### INSTRUCTIONS FOR THE TASK
Count, in the entries below, the lines in which "correction" occurs. Give the number, nothing more.

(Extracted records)
::::
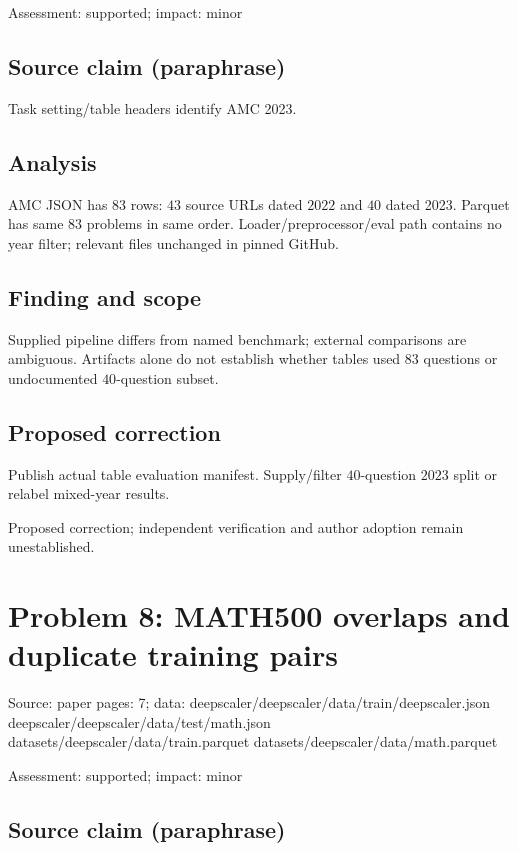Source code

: \documentclass[11pt]{article}
\begin{document}
Assessment: supported; impact: minor

\subsection*{Source claim (paraphrase)}

Task setting/table headers identify AMC 2023.

\subsection*{Analysis}

AMC JSON has \(83\) rows: \(43\) source URLs dated \(2022\) and \(40\) dated 2023. Parquet has same \(83\) problems in same order. Loader/preprocessor/eval path contains no year filter; relevant files unchanged in pinned GitHub.

\subsection*{Finding and scope}

Supplied pipeline differs from named benchmark; external comparisons are ambiguous. Artifacts alone do not establish whether tables used \(83\) questions or undocumented \(40\)-question subset.

\subsection*{Proposed correction}

Publish actual table evaluation manifest. Supply/filter \(40\)-question \(2023\) split or relabel mixed-year results.

Proposed correction; independent verification and author adoption remain unestablished.

\section*{Problem 8: MATH500 overlaps and duplicate training pairs}

Source: paper pages: 7; data: deepscaler/deepscaler/data/train/deepscaler.json deepscaler/deepscaler/data/test/math.json datasets/deepscaler/data/train.parquet datasets/deepscaler/data/math.parquet

Assessment: supported; impact: minor

\subsection*{Source claim (paraphrase)}
\end{document}

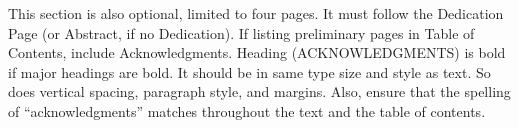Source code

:%
%
%


\begin{acknowledgements}

This section is also optional, limited to four pages. It must follow the Dedication Page (or Abstract, if no Dedication). If listing preliminary pages in Table of Contents, include Acknowledgments. Heading (\MakeUppercase{Acknowledgments}) is bold if major headings are bold. It should be in same type size and style as text. So does vertical spacing, paragraph style, and margins. Also, ensure that the spelling of ``acknowledgments'' matches throughout the text and the table of contents.

\end{acknowledgements}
::::
### RESPONSE AREA
2